• _RAW DATA_
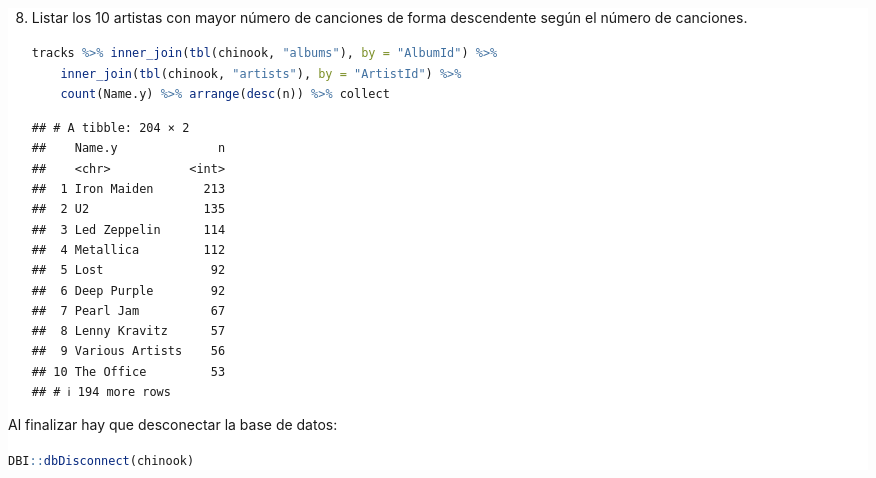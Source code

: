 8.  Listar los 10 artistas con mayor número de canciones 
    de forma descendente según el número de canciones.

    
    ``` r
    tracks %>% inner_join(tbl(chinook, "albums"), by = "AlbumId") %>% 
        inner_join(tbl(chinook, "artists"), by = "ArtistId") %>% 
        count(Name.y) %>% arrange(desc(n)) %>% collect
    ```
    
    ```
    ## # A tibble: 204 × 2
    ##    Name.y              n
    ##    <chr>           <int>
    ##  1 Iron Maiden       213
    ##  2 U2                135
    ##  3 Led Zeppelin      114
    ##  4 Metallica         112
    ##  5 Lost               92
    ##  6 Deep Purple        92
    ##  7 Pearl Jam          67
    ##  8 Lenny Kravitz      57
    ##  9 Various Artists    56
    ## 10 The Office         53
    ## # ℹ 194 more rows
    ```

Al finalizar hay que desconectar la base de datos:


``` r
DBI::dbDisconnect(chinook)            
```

--

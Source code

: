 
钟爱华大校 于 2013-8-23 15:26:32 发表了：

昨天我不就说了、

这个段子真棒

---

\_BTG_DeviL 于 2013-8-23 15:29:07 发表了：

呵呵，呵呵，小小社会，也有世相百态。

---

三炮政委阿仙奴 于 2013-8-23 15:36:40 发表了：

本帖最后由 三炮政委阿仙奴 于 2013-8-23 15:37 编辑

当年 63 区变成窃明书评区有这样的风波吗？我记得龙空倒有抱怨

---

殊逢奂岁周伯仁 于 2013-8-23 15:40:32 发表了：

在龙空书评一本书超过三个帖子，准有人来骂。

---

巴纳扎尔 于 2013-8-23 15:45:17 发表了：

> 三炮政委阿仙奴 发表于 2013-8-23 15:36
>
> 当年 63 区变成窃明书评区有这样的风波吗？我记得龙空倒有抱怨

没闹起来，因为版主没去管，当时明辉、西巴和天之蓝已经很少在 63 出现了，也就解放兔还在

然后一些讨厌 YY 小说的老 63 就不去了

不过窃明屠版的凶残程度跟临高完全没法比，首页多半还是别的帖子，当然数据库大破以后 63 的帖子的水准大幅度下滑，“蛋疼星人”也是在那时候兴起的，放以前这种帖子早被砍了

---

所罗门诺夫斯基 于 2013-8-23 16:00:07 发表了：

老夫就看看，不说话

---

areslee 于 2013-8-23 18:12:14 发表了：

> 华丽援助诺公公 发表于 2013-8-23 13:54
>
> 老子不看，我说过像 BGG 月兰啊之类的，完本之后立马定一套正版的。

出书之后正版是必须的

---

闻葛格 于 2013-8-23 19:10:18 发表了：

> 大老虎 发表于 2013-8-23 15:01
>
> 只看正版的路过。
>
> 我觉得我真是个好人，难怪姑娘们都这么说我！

• _YOUR ASSIGNMENT_
In the lines above, locate the string "número". Copy every line where it occurs.

• _SOLUTION FOR THIS EXERCISE_
: 8.  Listar los 10 artistas con mayor número de canciones 
    de forma descendente según el número de canciones.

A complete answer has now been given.